To 21st century readers, 19th century depictions of death look macabre if not maudlin - the mourning portraits and quilts, the postmortem daguerreotypes, and the memorial jewelry now hopelessly, if not morbidly, distressing. Yet this sentimental culture of mourning and memorialising provided opportunities to the bereaved to assert deeply held beliefs, forge social connections, and advocate for social and political change. This culture also permeated the literature of the day, especially the works of Edgar Allan Poe and Walt Whitman. In Communities of Death, Adam C. Bradford explores the ways in which the ideas, rituals, and practises of mourning were central to the work of both authors.
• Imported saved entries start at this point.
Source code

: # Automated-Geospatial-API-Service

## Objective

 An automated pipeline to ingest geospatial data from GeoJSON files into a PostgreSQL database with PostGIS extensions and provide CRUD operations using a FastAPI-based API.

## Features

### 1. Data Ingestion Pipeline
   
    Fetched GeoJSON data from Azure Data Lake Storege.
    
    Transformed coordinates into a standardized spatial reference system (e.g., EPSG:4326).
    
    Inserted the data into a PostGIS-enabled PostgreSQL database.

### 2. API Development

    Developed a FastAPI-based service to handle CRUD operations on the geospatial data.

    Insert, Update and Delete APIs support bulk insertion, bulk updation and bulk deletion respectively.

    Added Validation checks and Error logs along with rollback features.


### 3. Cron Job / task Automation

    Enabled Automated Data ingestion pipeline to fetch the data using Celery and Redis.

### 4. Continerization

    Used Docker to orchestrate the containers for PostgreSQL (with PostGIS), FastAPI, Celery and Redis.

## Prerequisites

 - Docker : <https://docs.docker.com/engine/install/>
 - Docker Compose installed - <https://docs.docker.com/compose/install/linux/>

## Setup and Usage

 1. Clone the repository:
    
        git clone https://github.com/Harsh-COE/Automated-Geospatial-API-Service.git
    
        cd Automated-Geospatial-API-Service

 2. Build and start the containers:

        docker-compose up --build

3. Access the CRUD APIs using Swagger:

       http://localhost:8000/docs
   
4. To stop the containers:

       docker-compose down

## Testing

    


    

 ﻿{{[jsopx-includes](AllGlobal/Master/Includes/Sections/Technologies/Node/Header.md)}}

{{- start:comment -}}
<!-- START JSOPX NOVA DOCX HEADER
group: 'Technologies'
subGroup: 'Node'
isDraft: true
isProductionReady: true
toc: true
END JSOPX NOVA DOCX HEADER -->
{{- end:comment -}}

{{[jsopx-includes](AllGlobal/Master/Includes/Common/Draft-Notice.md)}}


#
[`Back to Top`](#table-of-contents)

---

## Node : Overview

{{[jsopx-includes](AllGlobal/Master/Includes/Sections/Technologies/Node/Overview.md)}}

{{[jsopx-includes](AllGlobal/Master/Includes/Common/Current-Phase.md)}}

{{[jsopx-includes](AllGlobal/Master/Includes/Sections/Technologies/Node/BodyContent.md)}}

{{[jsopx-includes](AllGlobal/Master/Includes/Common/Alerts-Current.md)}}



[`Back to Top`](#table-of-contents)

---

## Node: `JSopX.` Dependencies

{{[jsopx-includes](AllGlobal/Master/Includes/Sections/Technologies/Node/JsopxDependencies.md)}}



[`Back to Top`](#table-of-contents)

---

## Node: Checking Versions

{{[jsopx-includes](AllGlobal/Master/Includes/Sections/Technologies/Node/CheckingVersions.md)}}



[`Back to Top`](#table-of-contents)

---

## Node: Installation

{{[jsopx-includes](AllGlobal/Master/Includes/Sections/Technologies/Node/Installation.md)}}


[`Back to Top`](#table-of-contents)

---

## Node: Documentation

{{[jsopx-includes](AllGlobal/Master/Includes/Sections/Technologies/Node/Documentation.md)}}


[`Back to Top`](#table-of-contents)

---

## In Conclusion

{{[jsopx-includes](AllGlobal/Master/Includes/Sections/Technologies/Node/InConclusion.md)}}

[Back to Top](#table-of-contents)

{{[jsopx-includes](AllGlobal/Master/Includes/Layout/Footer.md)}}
While both Poe and Whitman were heavily influenced by the mourning culture of their time, their use of it differed. Poe focused on the tendency of mourners to cling to anything that could remind them of their lost loved ones; Whitman focused not on the mourner but on the soul's immortality, positing an inevitable reunion. Yet Whitman repeatedly testified that Poe's Gothic and macabre literature played acentral role in spurring him to produce the transcendent Leaves of Grass.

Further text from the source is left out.